Sermaye piyasalarının hızla büyütülebilmesi için, ekonominin sürdürülebilir büyüklüğe kavuşması için bankacılık dışı finanssektörü içerisinde yer alan sigorta sektörünün de hızla büyümesi gerektiğinin altını çizen Çağlar, “Bütün yükün bankacılığın üzerine bırakılmaması gerektiği, bankacılık dışı finansal kurumların da ülkenin kalkınmasında önemli rol alması gerektiğini, herkesin üzerinde durması gereken, düşünmesi gereken bir sorumluluk olduğunu belirterek  etkinlikten bu anlamda çok olumlu sonuçlar çıkacağını beklediklerini aktardı. 

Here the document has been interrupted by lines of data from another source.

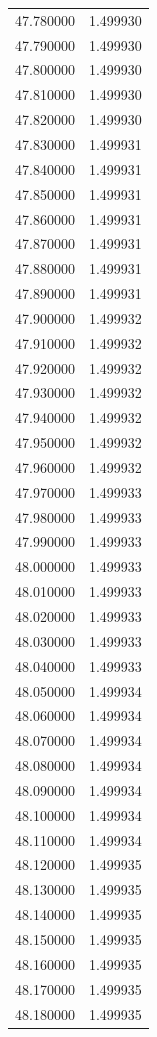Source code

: \begin{tabular}{rr}
47.780000 & 1.499930 \\
47.790000 & 1.499930 \\
47.800000 & 1.499930 \\
47.810000 & 1.499930 \\
47.820000 & 1.499930 \\
47.830000 & 1.499931 \\
47.840000 & 1.499931 \\
47.850000 & 1.499931 \\
47.860000 & 1.499931 \\
47.870000 & 1.499931 \\
47.880000 & 1.499931 \\
47.890000 & 1.499931 \\
47.900000 & 1.499932 \\
47.910000 & 1.499932 \\
47.920000 & 1.499932 \\
47.930000 & 1.499932 \\
47.940000 & 1.499932 \\
47.950000 & 1.499932 \\
47.960000 & 1.499932 \\
47.970000 & 1.499933 \\
47.980000 & 1.499933 \\
47.990000 & 1.499933 \\
48.000000 & 1.499933 \\
48.010000 & 1.499933 \\
48.020000 & 1.499933 \\
48.030000 & 1.499933 \\
48.040000 & 1.499933 \\
48.050000 & 1.499934 \\
48.060000 & 1.499934 \\
48.070000 & 1.499934 \\
48.080000 & 1.499934 \\
48.090000 & 1.499934 \\
48.100000 & 1.499934 \\
48.110000 & 1.499934 \\
48.120000 & 1.499935 \\
48.130000 & 1.499935 \\
48.140000 & 1.499935 \\
48.150000 & 1.499935 \\
48.160000 & 1.499935 \\
48.170000 & 1.499935 \\
48.180000 & 1.499935 \\

\end{tabular}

Bütün paydaşların aklına ihtiyacımız var

Borsa İstanbul Genel Müdürü ve Yönetim Kurulu Üyesi Murat Çetinkaya

Murat Çetinkaya, sermaye piyasalarının gündemde olduğu bugün, finansal piyasalarla ilgili bütün yükün bankaların üzerinde olduğu bir dönemde bir strateji belirlenmesiyle, üzerlerine görev düştüğünü belirtti.

En son 27 Ağustos’ta bir basın duyurusu ile açıklama yaptıktan sonra 27 Eylül’de döviz/TL swap pazarını açtıklarını hatırlatan Çetinkaya, “Şimdi artık buraya paydaşları çekmeleri gerektiğini belirterek, para piyasası swaplarının para piyasası ürünleri olduğunu, ancak faizin yükselmesini bekleyen bir yatırımcının dövizini verip TL’yi 7-8 aylık alıp, faiz yukarı çıkarken kısa vadeli satarak bir alfa yaratması söz konusu olabileceğini, yani dövizini almadan, varlığını satmadan bir kanal açabildiklerini ve Dolar/TL swap piyasasının açılmasındaki mantığın bu olduğunu vurguladı ve stratejilerimizin devamını getireceğini dedi ve ekledi: “Borsa İstanbul dediğimiz zaman konu sadece “hisse senedi aldım sattım, piyasa düştü çıktı,” değil. Buradaki bütün paydaşların aklına ihtiyacımız var.” 

Gelişmiş sermaye piyasaları, bankacılık kesimine alternatif bir kaynaktır

Sermaye Piyasası Kurulu Başkanı Ali Fuat Taşkesenlioğlu

Finansal piyasaların etkin kaynak dağılımını sağlayarak, istihdama ve büyümeye katkıda bulunmaları nedeniyle bir ekonomide hayati öneme sahip olduklarını söyleyen Ali Fuat Taşkesenlioğlu, şirketlerin ihtiyaç duydukları uzun dönemli finansmanı, doğrudan ve dolaylı olarak sağlayabilecekleri verim ve ürün çeşitliliğine sahip gelişmiş sermaye piyasaları, bankacılık kesimine alternatif bir kaynak olduğunu belirtti.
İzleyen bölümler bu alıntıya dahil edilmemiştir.